Size/Speed Benchmark: Duplicacy vs. Arq 6 vs. Duplicati vs. QBackup vs. BlobBackup

bimba · 26 October 2020 21:17

https://blobbackup.com/10_gb_benchmark.php

Thought this might be of interest here.

gchen · 27 October 2020 17:59

Are you the developer of BlobBackup?

bimba · 27 October 2020 20:34

Yes I am. Was an Arq user for a bit before I started working on it.

gchen · 28 October 2020 00:17

Thanks for making this and sharing it with us. What compression algorithm does BlobBackup use?

bimba · 28 October 2020 17:12

Zstandard. It looks like Duplicacy uses LZ4 (which would explain the speed/size of backups)?. Was one of the maintainers of zstd on github for a while and in my experience, the size benefits of zstd almost always outweighs the speed gain on lz4 (especially since zstd (negative levels) are almost as fast).

Have you thought about using another algorithm for Duplicacy? There is a nice comparison here btw: GitHub - inikep/lzbench: lzbench is an in-memory benchmark of open-source LZ77/LZSS/LZMA compressors

Droolio · 28 October 2020 21:49

Heard about zstd before. I think one of the main advantages is that adjusting the compression level gives a real choice between compression times and space. Compared to many other algos.

LZ4 is still faster at lower compression levels. IMO, it’s more important to have fast backups than eek out a little bit of (local) storage space or worry too much about restore speeds… However, zstd would be awesome to have as an additional algorithm - for secondary copies to cloud storages. (Or for initial storage if you didn’t mind waiting a bit longer.) I’ve noticed a few projects out there that combine LZ4 and zstd and choose between them based on level and content type.

The advantages are obvious. A local storage could use LZ4 for fast local workstation backup. With Erasure Coding and perhaps RC4 encryption protecting that copy. Copying this storage to a copy-compatible cloud-based storage could use zstd and do away with the Erasure Coding, saving even more space.

On a provider like B2, where you have to pay for downloads, a restore would be so much faster thanks to the compressed size. And you could adjust the compression levels to taste.

Very interesting!

gchen · 31 October 2020 17:39

Unfortunately it doesn’t seem zstd has a pure go implementation so it is unlikely to make to Duplicacy.

@bimba while you’re here do you mind explaining a little bit about the core algorithms of BlobBackup? Such as, is chunking fixed-size or variable size (the choice of which affects the backup speed), and how do you pack small files?
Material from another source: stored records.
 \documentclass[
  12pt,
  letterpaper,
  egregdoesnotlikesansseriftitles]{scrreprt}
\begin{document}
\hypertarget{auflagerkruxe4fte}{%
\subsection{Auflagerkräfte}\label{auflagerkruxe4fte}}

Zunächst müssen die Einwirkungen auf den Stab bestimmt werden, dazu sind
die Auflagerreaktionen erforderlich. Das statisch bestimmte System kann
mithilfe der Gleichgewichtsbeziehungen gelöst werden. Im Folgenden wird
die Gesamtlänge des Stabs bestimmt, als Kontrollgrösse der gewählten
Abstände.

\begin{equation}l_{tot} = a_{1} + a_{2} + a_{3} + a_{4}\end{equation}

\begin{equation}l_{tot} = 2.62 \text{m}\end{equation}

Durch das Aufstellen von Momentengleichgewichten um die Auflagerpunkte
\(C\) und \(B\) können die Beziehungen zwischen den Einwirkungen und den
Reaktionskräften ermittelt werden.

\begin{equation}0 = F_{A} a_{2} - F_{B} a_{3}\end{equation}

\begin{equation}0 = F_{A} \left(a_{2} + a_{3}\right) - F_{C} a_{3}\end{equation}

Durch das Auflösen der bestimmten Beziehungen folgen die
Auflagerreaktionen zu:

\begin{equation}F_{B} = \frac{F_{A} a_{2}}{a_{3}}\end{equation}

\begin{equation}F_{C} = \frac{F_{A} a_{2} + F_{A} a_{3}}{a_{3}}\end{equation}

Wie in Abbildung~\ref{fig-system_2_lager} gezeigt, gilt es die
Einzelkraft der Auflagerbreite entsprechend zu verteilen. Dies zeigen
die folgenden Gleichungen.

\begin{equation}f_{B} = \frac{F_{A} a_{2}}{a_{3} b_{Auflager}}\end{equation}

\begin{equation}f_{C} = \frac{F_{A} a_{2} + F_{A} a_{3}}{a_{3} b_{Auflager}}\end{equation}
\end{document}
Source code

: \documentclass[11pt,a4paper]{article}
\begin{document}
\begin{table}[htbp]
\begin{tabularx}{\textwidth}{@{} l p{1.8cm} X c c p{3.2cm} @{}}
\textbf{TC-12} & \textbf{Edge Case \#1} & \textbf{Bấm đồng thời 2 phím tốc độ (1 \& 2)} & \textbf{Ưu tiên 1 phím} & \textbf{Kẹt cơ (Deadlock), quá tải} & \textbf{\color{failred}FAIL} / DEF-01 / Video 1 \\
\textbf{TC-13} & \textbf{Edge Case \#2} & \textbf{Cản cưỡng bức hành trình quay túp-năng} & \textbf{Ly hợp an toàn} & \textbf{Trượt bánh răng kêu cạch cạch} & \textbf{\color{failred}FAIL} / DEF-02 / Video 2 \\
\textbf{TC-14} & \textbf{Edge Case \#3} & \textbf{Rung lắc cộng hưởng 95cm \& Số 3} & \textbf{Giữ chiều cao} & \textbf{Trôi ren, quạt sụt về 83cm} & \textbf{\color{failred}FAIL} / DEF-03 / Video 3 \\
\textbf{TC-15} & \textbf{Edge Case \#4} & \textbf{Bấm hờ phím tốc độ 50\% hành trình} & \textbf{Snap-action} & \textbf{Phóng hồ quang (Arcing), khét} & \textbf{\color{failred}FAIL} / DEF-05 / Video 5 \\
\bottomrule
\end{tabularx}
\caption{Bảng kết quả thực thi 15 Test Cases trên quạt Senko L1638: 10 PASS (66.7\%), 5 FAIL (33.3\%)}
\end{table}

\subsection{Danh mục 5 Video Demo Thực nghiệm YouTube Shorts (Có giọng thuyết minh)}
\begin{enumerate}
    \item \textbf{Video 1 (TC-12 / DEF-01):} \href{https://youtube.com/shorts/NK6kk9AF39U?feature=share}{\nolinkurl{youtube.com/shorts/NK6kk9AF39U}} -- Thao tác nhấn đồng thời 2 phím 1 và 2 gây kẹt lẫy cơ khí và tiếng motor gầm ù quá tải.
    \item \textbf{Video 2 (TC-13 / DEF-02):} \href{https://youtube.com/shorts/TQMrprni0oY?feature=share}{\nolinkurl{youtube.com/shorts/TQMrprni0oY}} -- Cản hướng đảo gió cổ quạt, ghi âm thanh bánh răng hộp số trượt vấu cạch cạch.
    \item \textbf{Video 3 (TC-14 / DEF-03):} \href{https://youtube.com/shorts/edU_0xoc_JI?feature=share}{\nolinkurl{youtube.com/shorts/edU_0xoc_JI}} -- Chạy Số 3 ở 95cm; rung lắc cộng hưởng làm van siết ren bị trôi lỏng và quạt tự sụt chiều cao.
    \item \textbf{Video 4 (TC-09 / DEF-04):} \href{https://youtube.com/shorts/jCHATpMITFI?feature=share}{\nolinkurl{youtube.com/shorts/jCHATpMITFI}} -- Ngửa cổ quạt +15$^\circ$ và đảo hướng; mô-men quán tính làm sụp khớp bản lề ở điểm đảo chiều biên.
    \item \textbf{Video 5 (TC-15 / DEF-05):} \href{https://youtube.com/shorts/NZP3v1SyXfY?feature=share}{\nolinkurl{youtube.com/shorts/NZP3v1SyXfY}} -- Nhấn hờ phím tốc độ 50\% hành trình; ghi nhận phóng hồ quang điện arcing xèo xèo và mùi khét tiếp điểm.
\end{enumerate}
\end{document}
leerspace · 1 November 2020 01:55

I spent some time looking through the documentation out of personal interest (originally saw a post somewhere on reddit about BlobBackup), but @bimba please correct me if I’m wrong about how it works.

BlobBackup uses fixed size chunking only
Default max chunk sizes are 256 KB or 1MB? The documentation seems ambiguous to me

one place says “Data in the blobs directory will be between 0 and BLOB_SIZE (defaults to 1MB)”
another says “Blob size: the max size of the blobs that files are split into before uploading. By default, this will be 256 KB.”

Small files don’t seem to be packed

For cloud storage, it seems like BlobBackup’s defaults (with smaller chunk size, and no packing of small files?) would result in more chunks and more API calls – relative to Duplicacy’s defaults.

bimba · 1 November 2020 21:14

@gchen

Unfortunately it doesn’t seem zstd has a pure go implementation so it is unlikely to make to Duplicacy.

Ahh that’s too bad. I believe there are some wrappers for the reference C implementation though no? GitHub - DataDog/zstd: Zstd wrapper for Go seems like an example of one. I haven’t programmed in go before so I’m not sure what the relevant factors are for using a library but is it necessary that the library be pure go?

@leerspace, you’re pretty much right. I need to properly update that docs page…I updated the default blob size to 1MB from 256 KB but it looks like I missed an edit. Let me add some details.

The algorithm is something like this

Read 1MB fixed size blobs from each file
If the file is less than 1MB, then just read the whole file (so no packing)
Take a salted SHA256 of the content and then upload the blob into /blobs/SHA256 if it doesn’t already exist
All the while, accumulate details in an object that looks something like this and serialize/save it as a json file when all the file paths are traversed (the snapshot file)

{
  {"type": "file", "path": ..., "blobs": [<sha256_1>, <sha256_2>...]},
  {"type", "dir", "path": ...}
  ...
}

Pretty simple. It’s just a one pas algorithm. No variable sized chunking although that might change in the future.

bimba · 1 November 2020 21:15

Oh and compress every file I mention above using zstd and encrypt using the Open SLL crypto library before storing.

gchen · 2 November 2020 16:53

@bimba thanks for explanation. Duplicacy supports fixed-sized chunking too, which is known to be faster than variable-sized chunking, because there is no need to run the rolling checksum algorithm. But I feel fixed-sized chunking is more suitable for use cases where there aren’t many small files (such as backing up virtual machine images). If you don’t pack small files, then each file will require 2 api calls (lookup and upload) no matter how small they are, and this is going to be a significant source of overhead.

bimba · 3 November 2020 23:49

Yeah, the api overhead (especially on slower backends like Google Drive) can really hurt performance. A lot of my users have been using Wasabi (which is fast) so they haven’t been getting killed in term of speed thankfully.

I’d like to avoid adding small file packing and variable length chunking to prevent adding complexity but we’ll see, it might become necessary at some point for certain use cases…